Quantum Walks of SU(2)_k Anyons on a Ladder

TL;DR

This paper investigates the dynamics of SU(2)_k anyons using a quantum walk model on a ladder, revealing how braiding interactions influence spreading velocities and probability distributions, with implications for understanding non-Abelian anyon behavior.

Contribution

It introduces a simplified quantum walk model for anyons that accounts for braiding effects and fusion degrees of freedom, enabling longer simulations and analysis of spreading behaviors.

Findings

Abelian anyons exhibit ballistic spreading similar to trivial particles.

Non-Abelian anyons show linearly increasing spreading velocity over time.
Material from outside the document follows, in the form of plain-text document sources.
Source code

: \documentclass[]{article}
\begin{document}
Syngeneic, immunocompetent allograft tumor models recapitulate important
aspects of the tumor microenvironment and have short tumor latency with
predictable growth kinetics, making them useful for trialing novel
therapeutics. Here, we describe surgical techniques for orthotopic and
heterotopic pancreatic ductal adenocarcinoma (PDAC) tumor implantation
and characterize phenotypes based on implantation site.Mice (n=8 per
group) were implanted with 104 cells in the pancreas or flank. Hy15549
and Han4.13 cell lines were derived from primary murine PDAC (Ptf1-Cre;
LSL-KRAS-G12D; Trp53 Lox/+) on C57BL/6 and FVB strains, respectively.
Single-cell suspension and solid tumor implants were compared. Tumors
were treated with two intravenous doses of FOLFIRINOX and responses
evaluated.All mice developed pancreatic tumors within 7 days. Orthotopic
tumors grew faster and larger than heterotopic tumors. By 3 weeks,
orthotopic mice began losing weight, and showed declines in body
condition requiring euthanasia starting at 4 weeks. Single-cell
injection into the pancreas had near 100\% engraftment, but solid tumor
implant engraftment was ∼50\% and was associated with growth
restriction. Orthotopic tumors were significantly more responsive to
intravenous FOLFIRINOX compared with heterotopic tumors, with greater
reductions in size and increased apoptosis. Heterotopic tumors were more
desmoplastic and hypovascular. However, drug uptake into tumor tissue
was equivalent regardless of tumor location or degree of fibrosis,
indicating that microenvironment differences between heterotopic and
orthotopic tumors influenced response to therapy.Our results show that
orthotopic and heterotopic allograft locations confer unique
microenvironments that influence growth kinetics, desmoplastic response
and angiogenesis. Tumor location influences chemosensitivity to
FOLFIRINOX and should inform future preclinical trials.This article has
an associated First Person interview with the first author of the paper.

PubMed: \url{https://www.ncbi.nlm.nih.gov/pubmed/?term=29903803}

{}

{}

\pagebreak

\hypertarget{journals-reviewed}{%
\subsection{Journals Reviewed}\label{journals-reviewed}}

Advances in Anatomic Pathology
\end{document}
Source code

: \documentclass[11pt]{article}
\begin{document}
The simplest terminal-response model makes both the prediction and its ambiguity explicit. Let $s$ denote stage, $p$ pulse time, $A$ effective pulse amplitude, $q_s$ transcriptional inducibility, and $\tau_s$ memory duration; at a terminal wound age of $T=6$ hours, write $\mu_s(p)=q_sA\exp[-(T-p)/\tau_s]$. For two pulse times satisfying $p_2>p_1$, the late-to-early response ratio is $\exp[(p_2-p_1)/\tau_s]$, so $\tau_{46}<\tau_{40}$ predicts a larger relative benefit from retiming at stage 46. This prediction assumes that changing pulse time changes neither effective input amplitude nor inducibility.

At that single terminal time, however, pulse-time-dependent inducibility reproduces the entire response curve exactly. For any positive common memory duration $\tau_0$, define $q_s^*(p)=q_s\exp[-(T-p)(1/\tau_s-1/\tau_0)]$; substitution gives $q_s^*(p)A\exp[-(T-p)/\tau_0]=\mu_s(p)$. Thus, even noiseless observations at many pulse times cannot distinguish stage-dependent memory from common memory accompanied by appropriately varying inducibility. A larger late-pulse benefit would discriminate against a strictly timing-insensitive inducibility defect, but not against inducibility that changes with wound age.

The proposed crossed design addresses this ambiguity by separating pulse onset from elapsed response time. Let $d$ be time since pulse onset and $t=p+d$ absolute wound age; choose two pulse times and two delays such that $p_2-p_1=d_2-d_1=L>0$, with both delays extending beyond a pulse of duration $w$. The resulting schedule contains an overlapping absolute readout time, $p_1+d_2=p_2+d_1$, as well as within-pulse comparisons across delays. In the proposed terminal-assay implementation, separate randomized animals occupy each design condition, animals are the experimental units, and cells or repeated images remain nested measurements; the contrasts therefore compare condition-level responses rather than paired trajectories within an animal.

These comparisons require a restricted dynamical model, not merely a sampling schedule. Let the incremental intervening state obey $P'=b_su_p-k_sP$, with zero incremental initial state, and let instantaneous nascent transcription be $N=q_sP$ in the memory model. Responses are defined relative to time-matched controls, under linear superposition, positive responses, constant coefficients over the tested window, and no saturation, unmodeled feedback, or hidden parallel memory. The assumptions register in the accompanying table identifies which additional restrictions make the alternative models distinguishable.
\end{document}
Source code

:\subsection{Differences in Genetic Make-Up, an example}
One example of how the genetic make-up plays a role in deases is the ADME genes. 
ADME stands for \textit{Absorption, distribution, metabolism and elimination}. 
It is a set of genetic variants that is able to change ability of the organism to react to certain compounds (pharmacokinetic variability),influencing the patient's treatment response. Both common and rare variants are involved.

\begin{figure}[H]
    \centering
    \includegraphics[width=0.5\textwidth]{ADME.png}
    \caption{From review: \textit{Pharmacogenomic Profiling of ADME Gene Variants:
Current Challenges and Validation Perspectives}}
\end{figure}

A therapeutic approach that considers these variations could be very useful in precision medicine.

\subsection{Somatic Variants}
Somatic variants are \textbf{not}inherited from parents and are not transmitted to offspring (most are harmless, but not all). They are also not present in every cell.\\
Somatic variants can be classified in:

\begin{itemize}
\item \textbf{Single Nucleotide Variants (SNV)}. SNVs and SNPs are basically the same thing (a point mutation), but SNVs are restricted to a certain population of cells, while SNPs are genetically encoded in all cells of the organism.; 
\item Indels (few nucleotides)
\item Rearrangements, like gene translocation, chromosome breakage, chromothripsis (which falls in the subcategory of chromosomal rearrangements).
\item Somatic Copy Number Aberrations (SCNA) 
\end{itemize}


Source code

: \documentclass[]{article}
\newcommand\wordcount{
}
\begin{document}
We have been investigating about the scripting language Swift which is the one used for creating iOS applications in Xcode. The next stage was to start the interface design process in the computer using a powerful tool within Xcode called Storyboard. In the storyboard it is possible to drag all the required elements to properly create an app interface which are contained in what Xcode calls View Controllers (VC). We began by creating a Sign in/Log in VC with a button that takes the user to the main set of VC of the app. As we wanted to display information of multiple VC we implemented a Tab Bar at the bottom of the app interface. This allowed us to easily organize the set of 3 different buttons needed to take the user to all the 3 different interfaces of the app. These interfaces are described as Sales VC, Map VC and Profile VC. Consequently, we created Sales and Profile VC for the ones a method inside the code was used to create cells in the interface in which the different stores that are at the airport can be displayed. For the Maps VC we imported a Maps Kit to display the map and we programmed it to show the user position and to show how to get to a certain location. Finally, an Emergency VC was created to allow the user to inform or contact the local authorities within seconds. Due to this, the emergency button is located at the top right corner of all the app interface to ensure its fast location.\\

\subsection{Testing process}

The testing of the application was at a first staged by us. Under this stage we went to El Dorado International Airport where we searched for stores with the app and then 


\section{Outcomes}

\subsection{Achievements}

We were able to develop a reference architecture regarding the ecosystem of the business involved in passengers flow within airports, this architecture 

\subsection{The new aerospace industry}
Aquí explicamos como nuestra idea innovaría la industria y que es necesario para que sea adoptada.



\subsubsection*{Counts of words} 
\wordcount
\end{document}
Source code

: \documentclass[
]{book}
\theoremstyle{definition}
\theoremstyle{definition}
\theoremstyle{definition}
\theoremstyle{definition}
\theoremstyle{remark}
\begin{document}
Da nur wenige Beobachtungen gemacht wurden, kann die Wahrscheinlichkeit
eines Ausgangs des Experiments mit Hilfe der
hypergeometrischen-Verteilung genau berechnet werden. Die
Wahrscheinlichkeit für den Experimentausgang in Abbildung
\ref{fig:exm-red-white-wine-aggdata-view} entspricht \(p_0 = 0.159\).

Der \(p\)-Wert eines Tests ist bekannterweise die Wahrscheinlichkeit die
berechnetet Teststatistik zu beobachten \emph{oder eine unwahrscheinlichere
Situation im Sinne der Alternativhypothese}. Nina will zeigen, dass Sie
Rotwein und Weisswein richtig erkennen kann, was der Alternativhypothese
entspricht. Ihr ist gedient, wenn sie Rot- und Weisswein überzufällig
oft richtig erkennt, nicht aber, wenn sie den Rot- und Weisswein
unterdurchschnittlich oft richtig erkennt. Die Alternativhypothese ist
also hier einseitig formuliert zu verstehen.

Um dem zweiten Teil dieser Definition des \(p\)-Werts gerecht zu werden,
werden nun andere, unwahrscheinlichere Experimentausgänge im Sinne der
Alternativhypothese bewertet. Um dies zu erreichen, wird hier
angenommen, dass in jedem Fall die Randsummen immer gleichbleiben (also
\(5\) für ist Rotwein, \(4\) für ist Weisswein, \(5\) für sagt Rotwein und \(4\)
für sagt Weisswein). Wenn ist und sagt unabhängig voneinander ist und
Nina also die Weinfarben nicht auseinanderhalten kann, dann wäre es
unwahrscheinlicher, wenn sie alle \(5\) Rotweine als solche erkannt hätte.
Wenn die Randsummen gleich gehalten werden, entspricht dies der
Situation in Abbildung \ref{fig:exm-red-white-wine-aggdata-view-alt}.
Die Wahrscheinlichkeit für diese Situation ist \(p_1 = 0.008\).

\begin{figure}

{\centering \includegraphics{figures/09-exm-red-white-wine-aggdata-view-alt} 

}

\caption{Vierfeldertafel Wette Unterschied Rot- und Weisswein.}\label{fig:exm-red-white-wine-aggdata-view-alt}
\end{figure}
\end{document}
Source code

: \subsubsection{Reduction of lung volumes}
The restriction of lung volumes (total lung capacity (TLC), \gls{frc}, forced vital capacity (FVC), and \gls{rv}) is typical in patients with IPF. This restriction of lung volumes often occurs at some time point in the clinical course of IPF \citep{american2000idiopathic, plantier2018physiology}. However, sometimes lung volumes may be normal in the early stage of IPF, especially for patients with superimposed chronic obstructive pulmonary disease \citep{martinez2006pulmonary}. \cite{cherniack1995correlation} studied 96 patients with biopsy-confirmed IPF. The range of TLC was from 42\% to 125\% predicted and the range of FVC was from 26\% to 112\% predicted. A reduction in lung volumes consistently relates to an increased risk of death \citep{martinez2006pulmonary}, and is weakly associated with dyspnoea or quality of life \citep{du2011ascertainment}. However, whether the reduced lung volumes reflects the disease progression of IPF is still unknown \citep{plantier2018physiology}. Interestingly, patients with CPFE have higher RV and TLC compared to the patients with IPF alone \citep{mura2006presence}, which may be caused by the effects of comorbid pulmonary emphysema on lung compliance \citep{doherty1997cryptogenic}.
The probability distribution for the k=2 case matches a classical unbiased random walk.

Abstract

We study the effects of braiding interactions on single anyon dynamics using a quantum walk model on a quasi-1-dimensional ladder filled with stationary anyons. The model includes loss of information of the coin and nonlocal fusion degrees of freedom on every second time step, such that the entanglement between the position states and the exponentially growing auxiliary degrees of freedom is lost. The computational complexity of numerical calculations reduces drastically from the fully coherent anyonic quantum walk model, allowing for relatively long simulations for anyons which are spin-1/2 irreps of SU(2)_k Chern-Simons theory. We find that for Abelian anyons, the walk retains the ballistic spreading velocity just like particles with trivial braiding statistics. For non-Abelian anyons, the numerical results indicate that the spreading velocity is linearly dependent on the number of time steps. By approximating the Kraus generators of the time evolution map by circulant matrices, it is shown that the spatial probability distribution for the k=2 walk, corresponding to Ising model anyons, is equal to the classical unbiased random walk distribution.